About this exercise: If a line of the data below holds the string "from", copy it.

(Source texts of formatted documents)
·····
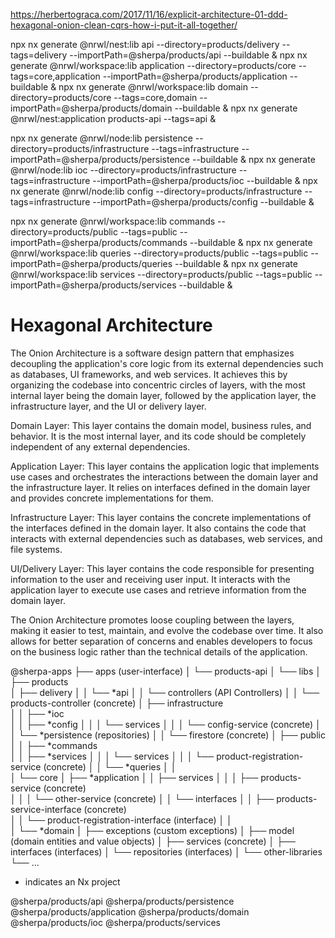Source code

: https://herbertograca.com/2017/11/16/explicit-architecture-01-ddd-hexagonal-onion-clean-cqrs-how-i-put-it-all-together/

<!-- npx nx generate @nrwl/workspace:lib models --directory=domain/products --tags=domain --importPath=@sherpa/products/models --buildable
npx nx generate @nrwl/workspace:lib services --directory=domain/products --tags=domain --importPath=@sherpa/products/services --buildable
npx nx generate @nrwl/workspace:lib interfaces --directory=domain/products --tags=domain --importPath=@sherpa/products/interfaces --buildable
npx nx generate @nrwl/workspace:lib services --directory=infrastructure/firestore --tags=infrastructure --importPath=@sherpa/firestore/services --buildable
npx nx generate @nrwl/workspace:lib interfaces --directory=infrastructure/firestore --tags=infrastructure --importPath=@sherpa/firestore/interfaces --buildable

npx nx generate @nrwl/workspace:lib core --directory=application/products --tags=application --importPath=@sherpa/products/core --buildable

npx nx generate @nrwl/nest:application products-api --tags=user-interface  -->

npx nx generate @nrwl/nest:lib api --directory=products/delivery --tags=delivery --importPath=@sherpa/products/api --buildable &
npx nx generate @nrwl/workspace:lib application --directory=products/core --tags=core,application --importPath=@sherpa/products/application --buildable &
npx nx generate @nrwl/workspace:lib domain --directory=products/core --tags=core,domain --importPath=@sherpa/products/domain --buildable &
npx nx generate @nrwl/nest:application products-api --tags=api &

npx nx generate @nrwl/node:lib persistence --directory=products/infrastructure --tags=infrastructure --importPath=@sherpa/products/persistence --buildable &
npx nx generate @nrwl/node:lib ioc --directory=products/infrastructure --tags=infrastructure --importPath=@sherpa/products/ioc --buildable &
npx nx generate @nrwl/node:lib config --directory=products/infrastructure --tags=infrastructure --importPath=@sherpa/products/config --buildable &

npx nx generate @nrwl/workspace:lib commands --directory=products/public --tags=public --importPath=@sherpa/products/commands --buildable &
npx nx generate @nrwl/workspace:lib queries --directory=products/public --tags=public --importPath=@sherpa/products/queries --buildable &
npx nx generate @nrwl/workspace:lib services --directory=products/public --tags=public --importPath=@sherpa/products/services --buildable &

# Hexagonal Architecture

The Onion Architecture is a software design pattern that emphasizes decoupling the application's core logic from its external dependencies such as databases, UI frameworks, and web services. It achieves this by organizing the codebase into concentric circles of layers, with the most internal layer being the domain layer, followed by the application layer, the infrastructure layer, and the UI or delivery layer.

Domain Layer: This layer contains the domain model, business rules, and behavior. It is the most internal layer, and its code should be completely independent of any external dependencies.

Application Layer: This layer contains the application logic that implements use cases and orchestrates the interactions between the domain layer and the infrastructure layer. It relies on interfaces defined in the domain layer and provides concrete implementations for them.

Infrastructure Layer: This layer contains the concrete implementations of the interfaces defined in the domain layer. It also contains the code that interacts with external dependencies such as databases, web services, and file systems.

UI/Delivery Layer: This layer contains the code responsible for presenting information to the user and receiving user input. It interacts with the application layer to execute use cases and retrieve information from the domain layer.

The Onion Architecture promotes loose coupling between the layers, making it easier to test, maintain, and evolve the codebase over time. It also allows for better separation of concerns and enables developers to focus on the business logic rather than the technical details of the application.

@sherpa-apps
├── apps (user-interface)
│   └── products-api 
│
└── libs
    │
    ├── products    
    │   ├── delivery 
    │   │   └── *api
    │   │       └── controllers (API Controllers)
    │   │           └── products-controller (concrete)
    │   ├── infrastructure        
    │   │   ├── *ioc        
    │   │   ├── *config 
    │   │   │    └── services
    │   │   │        └── config-service (concrete)
    │   │   └── *persistence (repositories)
    │   │        └── firestore (concrete)
    │   ├── public        
    │   │   ├── *commands        
    │   │   ├── *services 
    │   │   │    └── services
    │   │   │        └── product-registration-service (concrete)
    │   │   └── *queries
    │   │   
    │   └── core
    │       ├── *application 
    │       │   ├── services 
    │       │   │   ├── products-service (concrete)         
    │       │   │   └── other-service (concrete)
    │       │   └── interfaces
    │       │       ├── products-service-interface (concrete)           
    │       │       └── product-registration-interface (interface)
    │       │           
    │       └── *domain
    │           ├── exceptions (custom exceptions)
    │           ├── model (domain entities and value objects)
    │           ├── services (concrete)
    │           ├── interfaces (interfaces)
    │           └── repositories (interfaces)
    │
    └── other-libraries
        └── ...

* indicates an Nx project 

@sherpa/products/api
@sherpa/products/persistence
@sherpa/products/application
@sherpa/products/domain
@sherpa/products/ioc
@sherpa/products/services
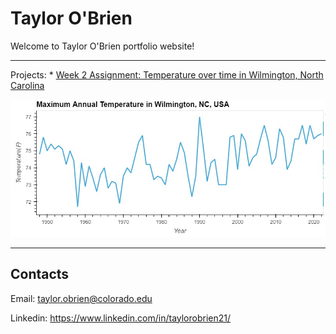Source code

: # Taylor O'Brien

Welcome to Taylor O'Brien portfolio website!

***
Projects:
    * [Week 2 Assignment: Temperature over time in Wilmington, North Carolina](https://taylor-obrien.github.io/notebooks/wilmingtontemps.html)

![Wilmington, NC maximum temperature plot](updated_wilm_temps.jpeg)

***

## Contacts

Email: <taylor.obrien@colorado.edu>

Linkedin: <https://www.linkedin.com/in/taylorobrien21/>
·····
Problem solution:
The Onion Architecture is a software design pattern that emphasizes decoupling the application's core logic from its external dependencies such as databases, UI frameworks, and web services. It achieves this by organizing the codebase into concentric circles of layers, with the most internal layer being the domain layer, followed by the application layer, the infrastructure layer, and the UI or delivery layer.
UI/Delivery Layer: This layer contains the code responsible for presenting information to the user and receiving user input. It interacts with the application layer to execute use cases and retrieve information from the domain layer.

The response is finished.